Plain-text document sources
^^^^^^^^^^^^^^^^

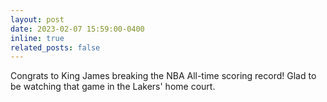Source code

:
 ```yaml
---
layout: post
date: 2023-02-07 15:59:00-0400
inline: true
related_posts: false
---
```


Congrats to King James breaking the NBA All-time scoring record! Glad to be watching that game in the Lakers' home court.
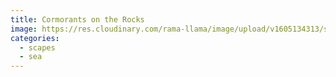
 ```yaml
---
title: Cormorants on the Rocks
image: https://res.cloudinary.com/rama-llama/image/upload/v1605134313/scapes-7_oz6r7k.jpg
categories:
  - scapes
  - sea
---
```

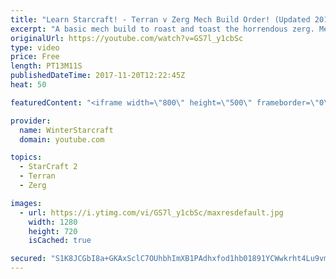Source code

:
 ```yaml
---
title: "Learn Starcraft! - Terran v Zerg Mech Build Order! (Updated 2018)"
excerpt: "A basic mech build to roast and toast the horrendous zerg. Meant for lower level players looking for some direction! -- Watch live at https://www.twitch.tv/wintergaming"
originalUrl: https://youtube.com/watch?v=GS7l_y1cbSc
type: video
price: Free
length: PT13M11S
publishedDateTime: 2017-11-20T12:22:45Z
heat: 50

featuredContent: "<iframe width=\"800\" height=\"500\" frameborder=\"0\" src=\"https://www.youtube.com/embed/GS7l_y1cbSc\" allow=\"accelerometer; autoplay; encrypted-media; gyroscope; picture-in-picture\" allowfullscreen></iframe>"

provider:
  name: WinterStarcraft
  domain: youtube.com

topics:
  - StarCraft 2
  - Terran
  - Zerg

images:
  - url: https://i.ytimg.com/vi/GS7l_y1cbSc/maxresdefault.jpg
    width: 1280
    height: 720
    isCached: true

secured: "S1K8JCGbI8a+GKAxSclC7OUhbhImXB1PAdhxfod1hb01891YCWwkrht4Lu9vmstJNRSogreLhwD/qwiGp2T+bDef3I5/a+2bKeG0fyeOQoigP0xbE67dmx5jvf9PlPvQWlN6tK5YiUKh1bv4BdlVIgvjYEuKBg81sKOl9P+iHR/vR8IDL1bOqME+/NO9Sj9zdqJFWJcKxHCu9xvrwi/Jrzt7difH7p+k/6Ou8OFJAf030zzafkSDnJez8YHisjWZkXx5IOARIvTuTzL8QRHNnCoEBUNbfbJaFfgdKKmBr7lwHf1boSjYph7a2YydwPpOSNqB6hMaldEFovCN7G8BAPVsBuOCP+7FUEpOyAsw5boEhyoiTuGflfeahr6oB7lCMbVej3zf1hEg2Qym1B5q+NnZLeDrFcxcScQJoDOP+/U=;iiZXn0wwBnnhUARQBkUxmg=="
---
```


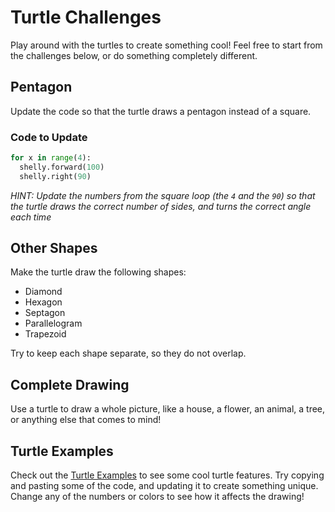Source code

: # Turtle Challenges
Play around with the turtles to create something cool! Feel free to start from the challenges below, or do something completely different.

## Pentagon
Update the code so that the turtle draws a pentagon instead of a square.

### Code to Update
```python
for x in range(4):
  shelly.forward(100)
  shelly.right(90)
```

_HINT: Update the numbers from the square loop (the `4` and the `90`) so that the turtle draws the correct number of sides, and turns the correct angle each time_

## Other Shapes
Make the turtle draw the following shapes:
- Diamond
- Hexagon
- Septagon
- Parallelogram
- Trapezoid

Try to keep each shape separate, so they do not overlap.

## Complete Drawing
Use a turtle to draw a whole picture, like a house, a flower, an animal, a tree, or anything else that comes to mind!

## Turtle Examples
Check out the [Turtle Examples](TurtleExamples.md) to see some cool turtle features. Try copying and pasting some of the code, and updating it to create something unique. Change any of the numbers or colors to see how it affects the drawing!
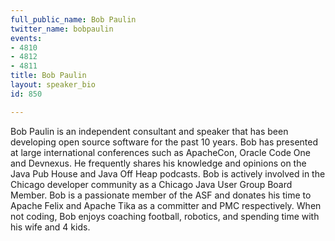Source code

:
```yaml
---
full_public_name: Bob Paulin
twitter_name: bobpaulin
events:
- 4810
- 4812
- 4811
title: Bob Paulin
layout: speaker_bio
id: 850

---
```

Bob Paulin is an independent consultant and speaker that has been developing open source software for the past 10 years. Bob has presented at large international conferences such as ApacheCon, Oracle Code One and Devnexus. He frequently shares his knowledge and opinions on the Java Pub House and Java Off Heap podcasts. Bob is actively involved in the Chicago developer community as a Chicago Java User Group Board Member. Bob is a passionate member of the ASF and donates his time to Apache Felix and Apache Tika as a committer and PMC respectively. When not coding, Bob enjoys coaching football, robotics, and spending time with his wife and 4 kids.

^^^^^^^^^^^^^^^^

Your assignment -
Return a copy of each line in the entries that contains "title".

Reply -
title: Cormorants on the Rocks
title: "Learn Starcraft! - Terran v Zerg Mech Build Order! (Updated 2018)"
title: Bob Paulin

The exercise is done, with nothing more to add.